### [WHAT IS NEEDED]
Lines with "through": pull these out of the listing below.
RECORDS TO USE START
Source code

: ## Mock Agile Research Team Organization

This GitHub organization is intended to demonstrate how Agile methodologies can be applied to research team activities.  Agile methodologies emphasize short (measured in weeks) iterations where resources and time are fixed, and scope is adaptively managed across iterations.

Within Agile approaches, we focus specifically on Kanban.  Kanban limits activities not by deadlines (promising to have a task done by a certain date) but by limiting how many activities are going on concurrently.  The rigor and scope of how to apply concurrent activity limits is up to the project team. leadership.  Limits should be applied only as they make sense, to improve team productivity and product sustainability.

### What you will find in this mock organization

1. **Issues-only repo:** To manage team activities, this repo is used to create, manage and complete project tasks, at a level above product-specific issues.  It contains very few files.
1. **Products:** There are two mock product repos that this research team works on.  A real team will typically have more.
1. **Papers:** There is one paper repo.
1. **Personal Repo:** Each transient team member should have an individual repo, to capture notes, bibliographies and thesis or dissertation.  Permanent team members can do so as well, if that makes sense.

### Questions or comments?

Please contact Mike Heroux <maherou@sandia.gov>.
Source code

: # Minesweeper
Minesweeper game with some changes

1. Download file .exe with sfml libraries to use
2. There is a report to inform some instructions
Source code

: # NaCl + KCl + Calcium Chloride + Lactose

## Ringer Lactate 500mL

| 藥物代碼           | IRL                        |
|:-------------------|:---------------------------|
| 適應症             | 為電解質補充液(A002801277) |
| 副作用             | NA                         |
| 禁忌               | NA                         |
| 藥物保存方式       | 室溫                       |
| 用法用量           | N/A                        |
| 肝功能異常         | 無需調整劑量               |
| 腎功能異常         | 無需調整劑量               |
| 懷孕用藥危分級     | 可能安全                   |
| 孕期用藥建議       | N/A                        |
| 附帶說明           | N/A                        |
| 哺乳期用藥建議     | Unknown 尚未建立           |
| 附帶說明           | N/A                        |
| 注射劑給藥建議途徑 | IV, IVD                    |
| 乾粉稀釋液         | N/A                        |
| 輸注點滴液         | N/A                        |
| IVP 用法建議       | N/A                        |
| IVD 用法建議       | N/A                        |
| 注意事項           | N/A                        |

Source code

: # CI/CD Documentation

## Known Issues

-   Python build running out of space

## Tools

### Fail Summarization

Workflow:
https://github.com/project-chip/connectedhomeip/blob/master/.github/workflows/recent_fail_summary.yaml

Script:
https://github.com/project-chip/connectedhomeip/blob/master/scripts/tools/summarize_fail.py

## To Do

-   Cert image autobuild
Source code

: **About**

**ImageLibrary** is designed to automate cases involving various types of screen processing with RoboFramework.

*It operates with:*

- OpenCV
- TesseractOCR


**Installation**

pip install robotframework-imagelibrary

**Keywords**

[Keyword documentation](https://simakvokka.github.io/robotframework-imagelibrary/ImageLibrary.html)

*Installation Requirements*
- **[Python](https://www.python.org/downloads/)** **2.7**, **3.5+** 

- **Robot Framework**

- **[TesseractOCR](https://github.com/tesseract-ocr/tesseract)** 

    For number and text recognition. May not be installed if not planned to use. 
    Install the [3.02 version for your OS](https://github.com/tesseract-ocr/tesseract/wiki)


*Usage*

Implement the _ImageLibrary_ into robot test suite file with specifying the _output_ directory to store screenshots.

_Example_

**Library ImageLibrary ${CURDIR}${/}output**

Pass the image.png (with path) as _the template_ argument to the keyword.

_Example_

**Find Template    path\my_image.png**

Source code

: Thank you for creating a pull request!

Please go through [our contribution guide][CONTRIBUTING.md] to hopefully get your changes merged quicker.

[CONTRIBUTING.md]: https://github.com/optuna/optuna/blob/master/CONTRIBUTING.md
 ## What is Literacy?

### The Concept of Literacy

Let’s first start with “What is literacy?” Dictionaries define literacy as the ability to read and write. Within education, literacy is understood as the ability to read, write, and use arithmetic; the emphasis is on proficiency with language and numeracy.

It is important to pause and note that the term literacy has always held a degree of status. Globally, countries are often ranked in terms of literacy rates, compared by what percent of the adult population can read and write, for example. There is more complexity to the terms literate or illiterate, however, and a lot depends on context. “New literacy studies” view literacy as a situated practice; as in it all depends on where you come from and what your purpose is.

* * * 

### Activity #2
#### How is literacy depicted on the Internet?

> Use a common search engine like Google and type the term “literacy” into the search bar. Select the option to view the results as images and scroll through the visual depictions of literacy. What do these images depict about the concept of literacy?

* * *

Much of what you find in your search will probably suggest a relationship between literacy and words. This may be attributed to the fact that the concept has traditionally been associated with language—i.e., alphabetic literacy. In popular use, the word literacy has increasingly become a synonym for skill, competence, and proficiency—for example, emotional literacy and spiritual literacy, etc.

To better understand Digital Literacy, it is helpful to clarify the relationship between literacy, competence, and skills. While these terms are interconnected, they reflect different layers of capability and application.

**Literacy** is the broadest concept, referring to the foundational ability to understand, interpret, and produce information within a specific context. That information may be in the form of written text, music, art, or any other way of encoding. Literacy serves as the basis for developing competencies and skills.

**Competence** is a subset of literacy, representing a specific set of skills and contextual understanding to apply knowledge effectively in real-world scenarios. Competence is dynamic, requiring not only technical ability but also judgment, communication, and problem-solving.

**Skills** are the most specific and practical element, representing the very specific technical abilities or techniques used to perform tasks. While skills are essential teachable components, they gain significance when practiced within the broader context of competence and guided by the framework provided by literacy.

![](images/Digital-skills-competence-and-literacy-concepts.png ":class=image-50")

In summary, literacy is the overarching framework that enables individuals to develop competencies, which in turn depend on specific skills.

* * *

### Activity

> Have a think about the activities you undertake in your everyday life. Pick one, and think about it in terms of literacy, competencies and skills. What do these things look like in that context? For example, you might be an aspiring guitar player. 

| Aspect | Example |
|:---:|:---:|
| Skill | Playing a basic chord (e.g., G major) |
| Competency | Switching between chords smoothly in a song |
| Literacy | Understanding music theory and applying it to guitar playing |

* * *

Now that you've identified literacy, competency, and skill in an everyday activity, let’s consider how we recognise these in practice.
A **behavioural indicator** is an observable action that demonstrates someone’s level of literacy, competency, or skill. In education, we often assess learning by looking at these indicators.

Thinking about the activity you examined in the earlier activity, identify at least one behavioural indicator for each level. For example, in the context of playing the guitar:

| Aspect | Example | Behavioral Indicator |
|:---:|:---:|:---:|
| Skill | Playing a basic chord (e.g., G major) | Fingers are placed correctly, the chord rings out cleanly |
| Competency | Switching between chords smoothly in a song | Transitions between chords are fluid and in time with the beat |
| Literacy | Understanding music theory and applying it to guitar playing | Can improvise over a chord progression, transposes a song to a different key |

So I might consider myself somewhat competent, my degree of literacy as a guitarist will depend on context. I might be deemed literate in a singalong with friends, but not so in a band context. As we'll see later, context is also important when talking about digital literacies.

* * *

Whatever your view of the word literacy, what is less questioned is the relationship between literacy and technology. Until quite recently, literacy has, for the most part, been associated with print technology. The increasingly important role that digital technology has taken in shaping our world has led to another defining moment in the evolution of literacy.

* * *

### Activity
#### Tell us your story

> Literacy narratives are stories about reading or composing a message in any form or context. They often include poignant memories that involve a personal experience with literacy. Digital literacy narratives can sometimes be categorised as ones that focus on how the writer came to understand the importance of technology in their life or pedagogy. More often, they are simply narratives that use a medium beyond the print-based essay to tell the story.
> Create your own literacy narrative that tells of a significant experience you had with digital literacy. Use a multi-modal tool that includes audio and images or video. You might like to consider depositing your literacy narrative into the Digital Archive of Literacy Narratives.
RECORDS TO USE END
### [SOLUTION FOR THIS PROBLEM]
Please go through [our contribution guide][CONTRIBUTING.md] to hopefully get your changes merged quicker.
> Use a common search engine like Google and type the term “literacy” into the search bar. Select the option to view the results as images and scroll through the visual depictions of literacy. What do these images depict about the concept of literacy?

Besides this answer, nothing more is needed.